Please use the space provided to explain your answers to the questions above. You may also include additional comments for the author, including concerns about dual publication, research ethics, or publication ethics. (Please upload your review as an attachment if it exceeds 20,000 characters)

Reviewer #1: The authors proposed aa new water body extraction method based on strip pooling for small water from remote sensing images. Generally speaking, this paper is well written and easy to follow, however, needs further revisions before publication. See below for detailed comments.

(1) The abstract need to be slightly improved.

(2) The use of deep learning methods for remote sensing intelligent processing should be mentioned in the Introduction Section, such as [1-4]:

[1] A novel water body extraction neural network (WBE-NN) for optical high-resolution multispectral imagery [J] Journal of Hydrology, doi: 10.1016/j.jhydrol.2020.125092

[2] Automatic mapping of urban green spaces using a geospatial neural network[J] GIScience & Remote Sensing, doi: 10.1080/15481603.2021.1933367.

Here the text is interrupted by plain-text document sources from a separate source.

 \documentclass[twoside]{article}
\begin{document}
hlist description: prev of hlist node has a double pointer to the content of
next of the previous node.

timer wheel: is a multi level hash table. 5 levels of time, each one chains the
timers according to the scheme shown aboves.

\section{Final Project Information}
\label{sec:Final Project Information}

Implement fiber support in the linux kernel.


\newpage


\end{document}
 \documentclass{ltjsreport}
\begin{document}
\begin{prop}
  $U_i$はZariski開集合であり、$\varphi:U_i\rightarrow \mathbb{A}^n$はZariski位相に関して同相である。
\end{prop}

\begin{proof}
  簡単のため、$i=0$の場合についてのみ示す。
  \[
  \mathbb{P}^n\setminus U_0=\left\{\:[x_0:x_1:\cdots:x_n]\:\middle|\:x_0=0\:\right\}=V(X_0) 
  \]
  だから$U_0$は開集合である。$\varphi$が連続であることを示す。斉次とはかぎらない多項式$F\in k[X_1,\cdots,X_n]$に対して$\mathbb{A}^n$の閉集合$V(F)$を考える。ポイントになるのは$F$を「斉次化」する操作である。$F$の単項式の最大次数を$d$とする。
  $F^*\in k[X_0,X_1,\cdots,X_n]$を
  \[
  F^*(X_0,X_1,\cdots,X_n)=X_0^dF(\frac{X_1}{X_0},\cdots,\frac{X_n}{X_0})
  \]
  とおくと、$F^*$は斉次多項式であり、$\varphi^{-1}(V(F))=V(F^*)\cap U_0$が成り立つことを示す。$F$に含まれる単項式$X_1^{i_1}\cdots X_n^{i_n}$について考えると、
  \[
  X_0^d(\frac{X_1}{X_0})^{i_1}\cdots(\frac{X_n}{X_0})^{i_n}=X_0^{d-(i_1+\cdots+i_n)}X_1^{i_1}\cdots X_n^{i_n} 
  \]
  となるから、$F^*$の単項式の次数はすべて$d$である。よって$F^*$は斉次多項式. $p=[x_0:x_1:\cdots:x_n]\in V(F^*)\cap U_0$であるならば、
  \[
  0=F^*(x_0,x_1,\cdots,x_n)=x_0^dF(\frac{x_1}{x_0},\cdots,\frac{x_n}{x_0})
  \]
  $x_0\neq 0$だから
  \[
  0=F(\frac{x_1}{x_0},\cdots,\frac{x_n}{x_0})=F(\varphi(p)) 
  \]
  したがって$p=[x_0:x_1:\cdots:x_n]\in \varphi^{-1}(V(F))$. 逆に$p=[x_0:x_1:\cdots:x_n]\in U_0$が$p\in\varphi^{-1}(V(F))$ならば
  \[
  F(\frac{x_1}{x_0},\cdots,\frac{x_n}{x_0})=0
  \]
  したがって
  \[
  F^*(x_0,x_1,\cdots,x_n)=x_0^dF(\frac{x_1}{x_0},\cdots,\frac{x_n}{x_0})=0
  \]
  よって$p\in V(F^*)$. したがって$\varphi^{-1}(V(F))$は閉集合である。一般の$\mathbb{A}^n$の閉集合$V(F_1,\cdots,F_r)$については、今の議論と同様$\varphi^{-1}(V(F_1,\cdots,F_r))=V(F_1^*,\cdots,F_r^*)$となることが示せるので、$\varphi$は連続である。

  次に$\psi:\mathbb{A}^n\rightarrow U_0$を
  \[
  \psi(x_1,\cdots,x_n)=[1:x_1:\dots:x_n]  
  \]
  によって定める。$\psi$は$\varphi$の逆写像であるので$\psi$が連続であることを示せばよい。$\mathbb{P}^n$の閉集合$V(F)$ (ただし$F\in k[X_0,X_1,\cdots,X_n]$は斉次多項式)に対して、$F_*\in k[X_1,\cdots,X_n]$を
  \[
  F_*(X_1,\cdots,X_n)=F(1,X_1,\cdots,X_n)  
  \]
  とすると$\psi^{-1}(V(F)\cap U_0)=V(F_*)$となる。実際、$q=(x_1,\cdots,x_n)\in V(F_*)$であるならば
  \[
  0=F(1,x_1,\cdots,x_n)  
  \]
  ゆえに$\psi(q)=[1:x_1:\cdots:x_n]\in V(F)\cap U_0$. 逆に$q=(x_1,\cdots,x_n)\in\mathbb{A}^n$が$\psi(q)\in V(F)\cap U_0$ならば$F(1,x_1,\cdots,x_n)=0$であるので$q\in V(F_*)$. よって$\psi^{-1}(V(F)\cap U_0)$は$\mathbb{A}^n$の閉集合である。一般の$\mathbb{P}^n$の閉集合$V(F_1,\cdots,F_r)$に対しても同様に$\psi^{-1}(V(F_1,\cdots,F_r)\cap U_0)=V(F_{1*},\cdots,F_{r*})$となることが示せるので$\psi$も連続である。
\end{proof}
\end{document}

[3] Deep Learning in Remote Sensing: A Comprehensive Review and List of Resources [J]. IEEE Geoscience and Remote Sensing Magazine, doi: 10.1109/MGRS.2017.2762307.

[4] Thick Clouds Removing From Multitemporal Landsat Images Using Spatiotemporal Neural Networks [J]. IEEE Transactions on Geoscience and Remote Sensing, doi: 10.1109/TGRS.2020.3043980.

(3) Please show the evolution of the loss functions during training at datasets.

(4) Justify your selection of bands at remote sensing images.

(5) The English still needs a thorough revision. I suggest the authors to have a native speaker correct the manuscript. Such as “Accurate acquisition of information on the distribution of surface water bodies is of

great significance in the fields of water resources investigation, comprehensive river management, water resources planning, flood and drought monitoring, and disaster assessment”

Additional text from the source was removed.